* _Exercise_
Your copy should match the records exactly, except that it contains no pictures.

* _Extracted entries_
/---

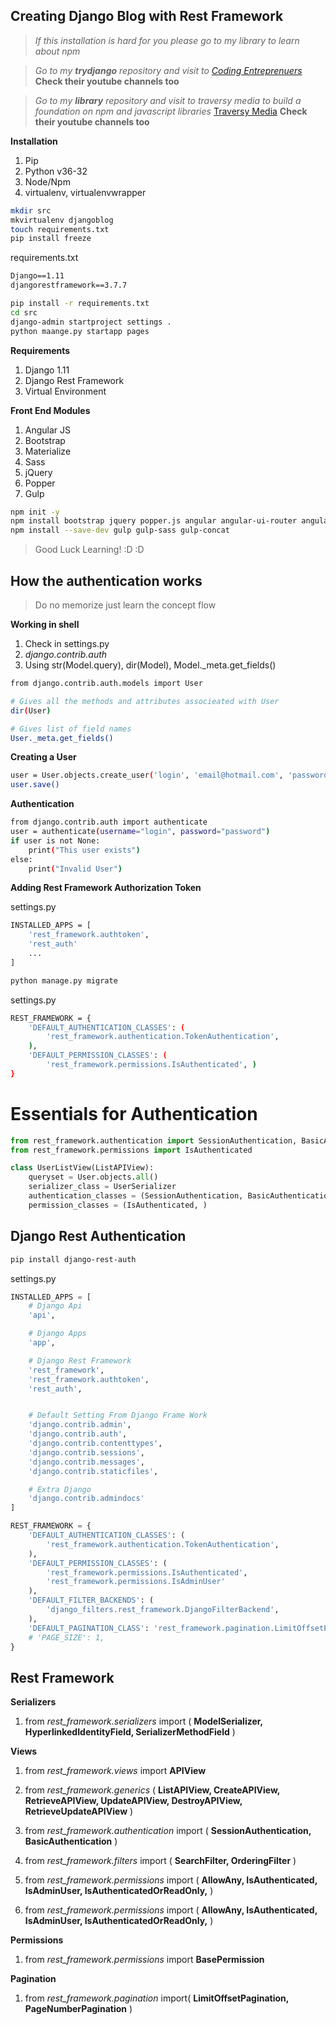 ## Creating Django Blog with Rest Framework ##
> *If this installation is hard for you please go to my library to learn about npm*

> *Go to my **trydjango** repository and visit to [Coding Entreprenuers](https://www.codingforentrepreneurs.com/)* **Check their youtube channels too**

> *Go to my **library** repository and visit to traversy media to build a foundation on npm and javascript libraries* [Traversy Media](http://traversymedia.com/) **Check their youtube channels too**

**Installation**
1. Pip
2. Python v36-32
3. Node/Npm
4. virtualenv, virtualenvwrapper

```bash
mkdir src
mkvirtualenv djangoblog
touch requirements.txt
pip install freeze
```

requirements.txt
```txt
Django==1.11
djangorestframework==3.7.7
```

```bash
pip install -r requirements.txt
cd src
django-admin startproject settings .
python maange.py startapp pages
```

**Requirements**
1. Django 1.11
2. Django Rest Framework
3. Virtual Environment

**Front End Modules**
1. Angular JS
2. Bootstrap
3. Materialize
4. Sass
5. jQuery
6. Popper
7. Gulp

```bash
npm init -y
npm install bootstrap jquery popper.js angular angular-ui-router angular-animate font-awesome
npm install --save-dev gulp gulp-sass gulp-concat
```

> Good Luck Learning! :D :D

## How the authentication works ##
> Do no memorize just learn the concept flow

**Working in shell**
1) Check in settings.py
2) *django.contrib.auth*
3) Using str(Model.query), dir(Model), Model._meta.get_fields()

```bash
from django.contrib.auth.models import User

# Gives all the methods and attributes associeated with User
dir(User)

# Gives list of field names
User._meta.get_fields() 
```

**Creating a User**
```bash
user = User.objects.create_user('login', 'email@hotmail.com', 'password')
user.save()
```

**Authentication**
```bash
from django.contrib.auth import authenticate
user = authenticate(username="login", password="password")
if user is not None:
    print("This user exists")
else:
    print("Invalid User")
```

**Adding Rest Framework Authorization Token**

settings.py
```bash
INSTALLED_APPS = [
    'rest_framework.authtoken',
    'rest_auth'
    ...
]
```

```bash
python manage.py migrate
```

settings.py
```bash
REST_FRAMEWORK = {
    'DEFAULT_AUTHENTICATION_CLASSES': (
        'rest_framework.authentication.TokenAuthentication',
    ),
    'DEFAULT_PERMISSION_CLASSES': (
        'rest_framework.permissions.IsAuthenticated', )
}
```
# Essentials for Authentication
```python
from rest_framework.authentication import SessionAuthentication, BasicAuthentication
from rest_framework.permissions import IsAuthenticated

class UserListView(ListAPIView):
    queryset = User.objects.all()
    serializer_class = UserSerializer
    authentication_classes = (SessionAuthentication, BasicAuthentication)
    permission_classes = (IsAuthenticated, )
```

## Django Rest Authentication ##
```bash
pip install django-rest-auth
```
settings.py
```python
INSTALLED_APPS = [
    # Django Api
    'api',

    # Django Apps
    'app',

    # Django Rest Framework
    'rest_framework',
    'rest_framework.authtoken',
    'rest_auth',


    # Default Setting From Django Frame Work
    'django.contrib.admin',
    'django.contrib.auth',
    'django.contrib.contenttypes',
    'django.contrib.sessions',
    'django.contrib.messages',
    'django.contrib.staticfiles',

    # Extra Django 
    'django.contrib.admindocs'
]

REST_FRAMEWORK = {
    'DEFAULT_AUTHENTICATION_CLASSES': (
        'rest_framework.authentication.TokenAuthentication',
    ),
    'DEFAULT_PERMISSION_CLASSES': (
        'rest_framework.permissions.IsAuthenticated', 
        'rest_framework.permissions.IsAdminUser'
    ),
    'DEFAULT_FILTER_BACKENDS': (
        'django_filters.rest_framework.DjangoFilterBackend',
    ),
    'DEFAULT_PAGINATION_CLASS': 'rest_framework.pagination.LimitOffsetPagination',
    # 'PAGE_SIZE': 1,
}
```

## Rest Framework ##
**Serializers**
1. from *rest_framework.serializers* import (
    **ModelSerializer,
    HyperlinkedIdentityField,
    SerializerMethodField**
    )

**Views**
1. from *rest_framework.views* import **APIView**

2. from *rest_framework.generics* (
    **ListAPIView,
    CreateAPIView,
    RetrieveAPIView,
    UpdateAPIView,
    DestroyAPIView,
    RetrieveUpdateAPIView**
    )

3. from *rest_framework.authentication* import (
    **SessionAuthentication,
    BasicAuthentication**
    )

4. from *rest_framework.filters* import (
    **SearchFilter,
    OrderingFilter**
    )

5. from *rest_framework.permissions* import (
    **AllowAny,
    IsAuthenticated,
    IsAdminUser,
    IsAuthenticatedOrReadOnly,**
    )

6. from *rest_framework.permissions* import (
    **AllowAny,
    IsAuthenticated,
    IsAdminUser,
    IsAuthenticatedOrReadOnly,**
    )

**Permissions**
1. from *rest_framework.permissions* import **BasePermission**

**Pagination**
1. from *rest_framework.pagination* import(
    **LimitOffsetPagination,
    PageNumberPagination**
)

\---

* _Exercise result_
 ## Creating Django Blog with Rest Framework ##
> *If this installation is hard for you please go to my library to learn about npm*

> *Go to my **trydjango** repository and visit to [Coding Entreprenuers](https://www.codingforentrepreneurs.com/)* **Check their youtube channels too**

> *Go to my **library** repository and visit to traversy media to build a foundation on npm and javascript libraries* [Traversy Media](http://traversymedia.com/) **Check their youtube channels too**

**Installation**
1. Pip
2. Python v36-32
3. Node/Npm
4. virtualenv, virtualenvwrapper

```bash
mkdir src
mkvirtualenv djangoblog
touch requirements.txt
pip install freeze
```

requirements.txt
```txt
Django==1.11
djangorestframework==3.7.7
```

```bash
pip install -r requirements.txt
cd src
django-admin startproject settings .
python maange.py startapp pages
```

**Requirements**
1. Django 1.11
2. Django Rest Framework
3. Virtual Environment

**Front End Modules**
1. Angular JS
2. Bootstrap
3. Materialize
4. Sass
5. jQuery
6. Popper
7. Gulp

```bash
npm init -y
npm install bootstrap jquery popper.js angular angular-ui-router angular-animate font-awesome
npm install --save-dev gulp gulp-sass gulp-concat
```

> Good Luck Learning! :D :D

## How the authentication works ##
> Do no memorize just learn the concept flow

**Working in shell**
1) Check in settings.py
2) *django.contrib.auth*
3) Using str(Model.query), dir(Model), Model._meta.get_fields()

```bash
from django.contrib.auth.models import User

# Gives all the methods and attributes associeated with User
dir(User)

# Gives list of field names
User._meta.get_fields() 
```

**Creating a User**
```bash
user = User.objects.create_user('login', 'email@hotmail.com', 'password')
user.save()
```

**Authentication**
```bash
from django.contrib.auth import authenticate
user = authenticate(username="login", password="password")
if user is not None:
    print("This user exists")
else:
    print("Invalid User")
```

**Adding Rest Framework Authorization Token**

settings.py
```bash
INSTALLED_APPS = [
    'rest_framework.authtoken',
    'rest_auth'
    ...
]
```

```bash
python manage.py migrate
```

settings.py
```bash
REST_FRAMEWORK = {
    'DEFAULT_AUTHENTICATION_CLASSES': (
        'rest_framework.authentication.TokenAuthentication',
    ),
    'DEFAULT_PERMISSION_CLASSES': (
        'rest_framework.permissions.IsAuthenticated', )
}
```
# Essentials for Authentication
```python
from rest_framework.authentication import SessionAuthentication, BasicAuthentication
from rest_framework.permissions import IsAuthenticated

class UserListView(ListAPIView):
    queryset = User.objects.all()
    serializer_class = UserSerializer
    authentication_classes = (SessionAuthentication, BasicAuthentication)
    permission_classes = (IsAuthenticated, )
```

## Django Rest Authentication ##
```bash
pip install django-rest-auth
```
settings.py
```python
INSTALLED_APPS = [
    # Django Api
    'api',

    # Django Apps
    'app',

    # Django Rest Framework
    'rest_framework',
    'rest_framework.authtoken',
    'rest_auth',


    # Default Setting From Django Frame Work
    'django.contrib.admin',
    'django.contrib.auth',
    'django.contrib.contenttypes',
    'django.contrib.sessions',
    'django.contrib.messages',
    'django.contrib.staticfiles',

    # Extra Django 
    'django.contrib.admindocs'
]

REST_FRAMEWORK = {
    'DEFAULT_AUTHENTICATION_CLASSES': (
        'rest_framework.authentication.TokenAuthentication',
    ),
    'DEFAULT_PERMISSION_CLASSES': (
        'rest_framework.permissions.IsAuthenticated', 
        'rest_framework.permissions.IsAdminUser'
    ),
    'DEFAULT_FILTER_BACKENDS': (
        'django_filters.rest_framework.DjangoFilterBackend',
    ),
    'DEFAULT_PAGINATION_CLASS': 'rest_framework.pagination.LimitOffsetPagination',
    # 'PAGE_SIZE': 1,
}
```

## Rest Framework ##
**Serializers**
1. from *rest_framework.serializers* import (
    **ModelSerializer,
    HyperlinkedIdentityField,
    SerializerMethodField**
    )

**Views**
1. from *rest_framework.views* import **APIView**

2. from *rest_framework.generics* (
    **ListAPIView,
    CreateAPIView,
    RetrieveAPIView,
    UpdateAPIView,
    DestroyAPIView,
    RetrieveUpdateAPIView**
    )

3. from *rest_framework.authentication* import (
    **SessionAuthentication,
    BasicAuthentication**
    )

4. from *rest_framework.filters* import (
    **SearchFilter,
    OrderingFilter**
    )

5. from *rest_framework.permissions* import (
    **AllowAny,
    IsAuthenticated,
    IsAdminUser,
    IsAuthenticatedOrReadOnly,**
    )

6. from *rest_framework.permissions* import (
    **AllowAny,
    IsAuthenticated,
    IsAdminUser,
    IsAuthenticatedOrReadOnly,**
    )

**Permissions**
1. from *rest_framework.permissions* import **BasePermission**

**Pagination**
1. from *rest_framework.pagination* import(
    **LimitOffsetPagination,
    PageNumberPagination**
)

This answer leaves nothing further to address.